The design and development of novel metal oxide nanocomposites for sunlight driven water cleaning

Photocatalytic degradation of environmental pollutants using a visible light-driven photocatalysts has attracted much attention in order to effectively utilize the majority of the solar energy. Bismuth vanadate (BiVO4) has been one of the semiconducting materials used as visible light driven photocatalysts due to its physical and chemical properties and remarkable photocatalytic performance. However, the individual BiVO4 exhibits low efficiency in photodegradation of organic pollutants. The recombination of photogenerated electron and hole pairs and redox potentials of the generated electron are considered as the factors that affect to its photocatalytic efficiency. In this regard, the primary aims of this work are to synthesis BiVO4 by a simple, cost effective and environmentally friendly method and to improve its photocatalytic efficiency by coupling with selected metal oxides, providing appropriate different band edge positions.

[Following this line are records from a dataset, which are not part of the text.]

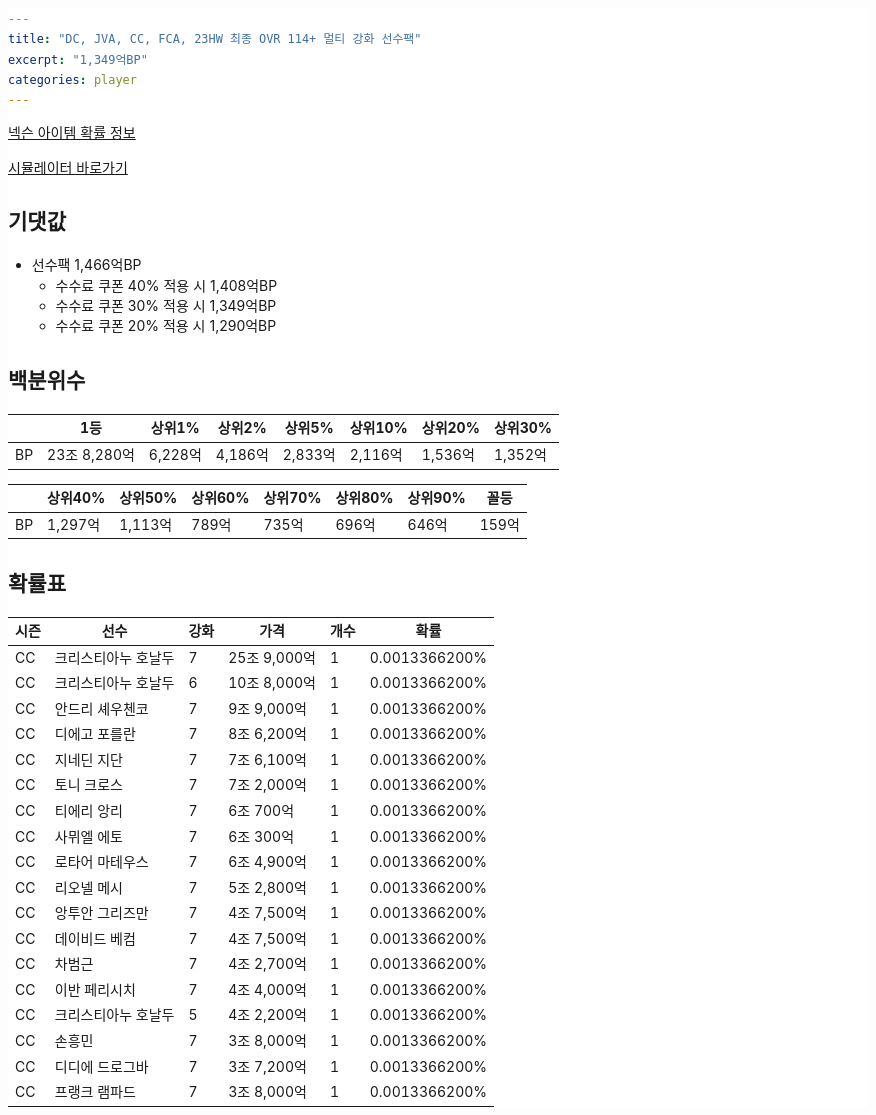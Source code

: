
 ```yaml
---
title: "DC, JVA, CC, FCA, 23HW 최종 OVR 114+ 멀티 강화 선수팩"
excerpt: "1,349억BP"
categories: player
---
```

[넥슨 아이템 확률 정보](http://iteminfo.nexon.com/probability/fco?sn=8134)

[시뮬레이터 바로가기](/simulator/8134)
## 기댓값
- 선수팩 1,466억BP
  - 수수료 쿠폰 40% 적용 시 1,408억BP
  - 수수료 쿠폰 30% 적용 시 1,349억BP
  - 수수료 쿠폰 20% 적용 시 1,290억BP


## 백분위수

||1등|상위1%|상위2%|상위5%|상위10%|상위20%|상위30%|
|---|---|---|---|---|---|---|---|
|BP|23조 8,280억|6,228억|4,186억|2,833억|2,116억|1,536억|1,352억|

||상위40%|상위50%|상위60%|상위70%|상위80%|상위90%|꼴등|
|---|---|---|---|---|---|---|---|
|BP|1,297억|1,113억|789억|735억|696억|646억|159억|


## 확률표

|시즌|선수|강화|가격|개수|확률|
|---|---|---|---|---|---|
|CC|크리스티아누 호날두|7|25조 9,000억|1|0.0013366200%|
|CC|크리스티아누 호날두|6|10조 8,000억|1|0.0013366200%|
|CC|안드리 셰우첸코|7|9조 9,000억|1|0.0013366200%|
|CC|디에고 포를란|7|8조 6,200억|1|0.0013366200%|
|CC|지네딘 지단|7|7조 6,100억|1|0.0013366200%|
|CC|토니 크로스|7|7조 2,000억|1|0.0013366200%|
|CC|티에리 앙리|7|6조 700억|1|0.0013366200%|
|CC|사뮈엘 에토|7|6조 300억|1|0.0013366200%|
|CC|로타어 마테우스|7|6조 4,900억|1|0.0013366200%|
|CC|리오넬 메시|7|5조 2,800억|1|0.0013366200%|
|CC|앙투안 그리즈만|7|4조 7,500억|1|0.0013366200%|
|CC|데이비드 베컴|7|4조 7,500억|1|0.0013366200%|
|CC|차범근|7|4조 2,700억|1|0.0013366200%|
|CC|이반 페리시치|7|4조 4,000억|1|0.0013366200%|
|CC|크리스티아누 호날두|5|4조 2,200억|1|0.0013366200%|
|CC|손흥민|7|3조 8,000억|1|0.0013366200%|
|CC|디디에 드로그바|7|3조 7,200억|1|0.0013366200%|
|CC|프랭크 램파드|7|3조 8,000억|1|0.0013366200%|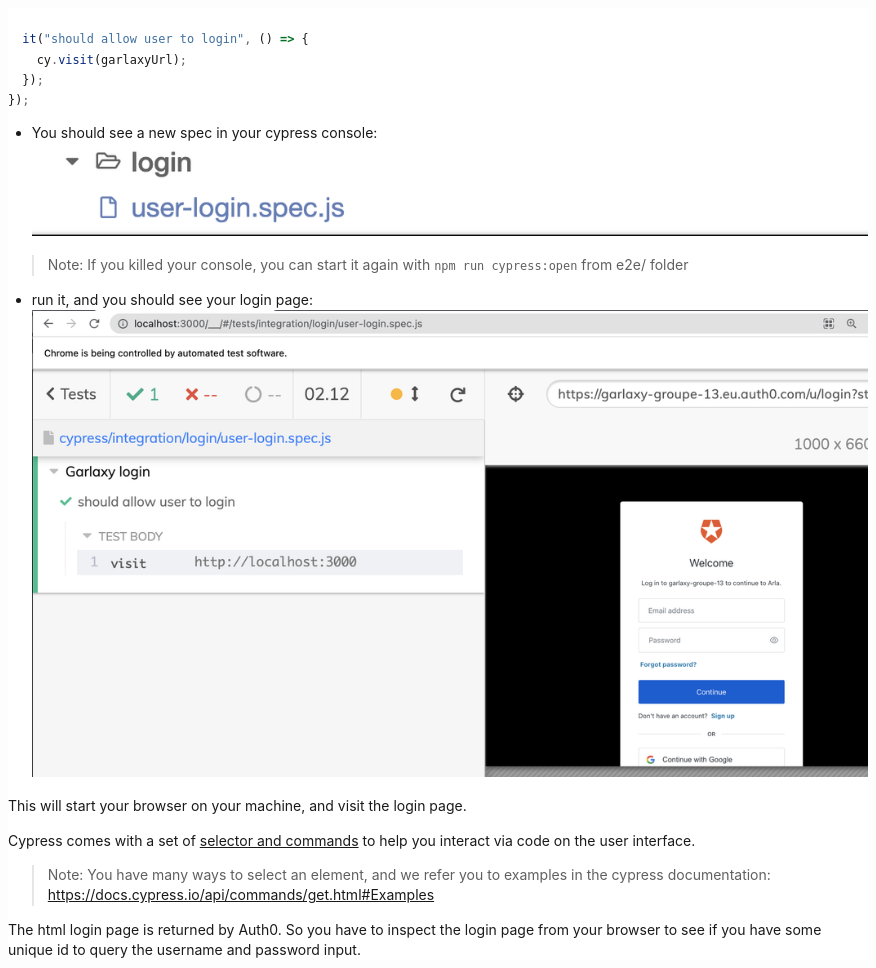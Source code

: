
 ```js

  it("should allow user to login", () => {
    cy.visit(garlaxyUrl);
  });
});
```
- You should see a new spec in your cypress console:
![login-spec](docs/login-spec.png)

> Note: If you killed your console, you can start it again with `npm run cypress:open` from e2e/ folder
- run it, and you should see your login page:
![login-spec-empty-run](docs/login-spec-run-empty.png)

This will start your browser on your machine, and visit the login page.

Cypress comes with a set of [selector and commands](https://docs.cypress.io/api/commands/get) to help you interact via code on the user interface.

> Note: You have many ways to select an element, and we refer you to examples in the cypress documentation: https://docs.cypress.io/api/commands/get.html#Examples

The html login page is returned by Auth0. So you have to inspect the login page from your browser to see if you have some unique id to query the username and password input.
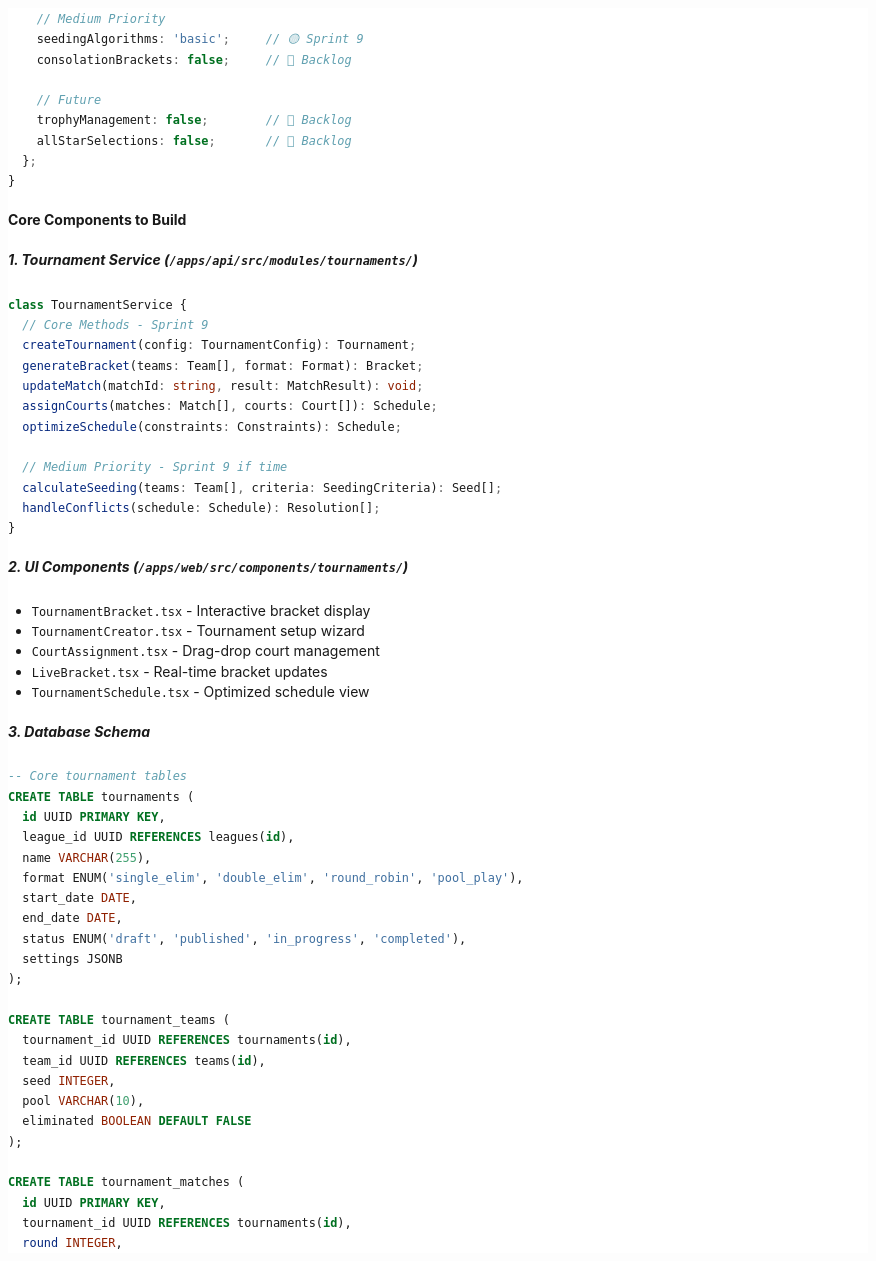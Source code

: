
 ```typescript
    // Medium Priority
    seedingAlgorithms: 'basic';     // 🟡 Sprint 9
    consolationBrackets: false;     // 🔵 Backlog
    
    // Future
    trophyManagement: false;        // 🔵 Backlog
    allStarSelections: false;       // 🔵 Backlog
  };
}
```

#### Core Components to Build

##### 1. Tournament Service (`/apps/api/src/modules/tournaments/`)
```typescript
class TournamentService {
  // Core Methods - Sprint 9
  createTournament(config: TournamentConfig): Tournament;
  generateBracket(teams: Team[], format: Format): Bracket;
  updateMatch(matchId: string, result: MatchResult): void;
  assignCourts(matches: Match[], courts: Court[]): Schedule;
  optimizeSchedule(constraints: Constraints): Schedule;
  
  // Medium Priority - Sprint 9 if time
  calculateSeeding(teams: Team[], criteria: SeedingCriteria): Seed[];
  handleConflicts(schedule: Schedule): Resolution[];
}
```

##### 2. UI Components (`/apps/web/src/components/tournaments/`)
- `TournamentBracket.tsx` - Interactive bracket display
- `TournamentCreator.tsx` - Tournament setup wizard
- `CourtAssignment.tsx` - Drag-drop court management
- `LiveBracket.tsx` - Real-time bracket updates
- `TournamentSchedule.tsx` - Optimized schedule view

##### 3. Database Schema
```sql
-- Core tournament tables
CREATE TABLE tournaments (
  id UUID PRIMARY KEY,
  league_id UUID REFERENCES leagues(id),
  name VARCHAR(255),
  format ENUM('single_elim', 'double_elim', 'round_robin', 'pool_play'),
  start_date DATE,
  end_date DATE,
  status ENUM('draft', 'published', 'in_progress', 'completed'),
  settings JSONB
);

CREATE TABLE tournament_teams (
  tournament_id UUID REFERENCES tournaments(id),
  team_id UUID REFERENCES teams(id),
  seed INTEGER,
  pool VARCHAR(10),
  eliminated BOOLEAN DEFAULT FALSE
);

CREATE TABLE tournament_matches (
  id UUID PRIMARY KEY,
  tournament_id UUID REFERENCES tournaments(id),
  round INTEGER,
```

To achieve these goals, BiVO4 nanoparticles were prepared by a single-step microwave at the low temperature of 90C (< 300 W) for a short holding time of 1 h. The photocatalytic activity of the BiVO4 was studied through monitoring degradation of Rhodamine B (RhB) and Methylene blue (MB) as model dyes under a simulated solar irradiation. The influence of parameters including film thickness, initial dyes concentration, solar light intensity and reactor volume on the photocatalytic activities of the BiVO4 were investigated. The BiVO4 was modified by coupling with CeO2, TiO2 and WO3 in order to enhance transport of charge carriers that can improve photocatalytic degradation of dyes. Additionally, possible mechanisms of the three composites in photocatalytic degradation of dyes were also investigated by monochromatic light experiments and reactive species quenching study.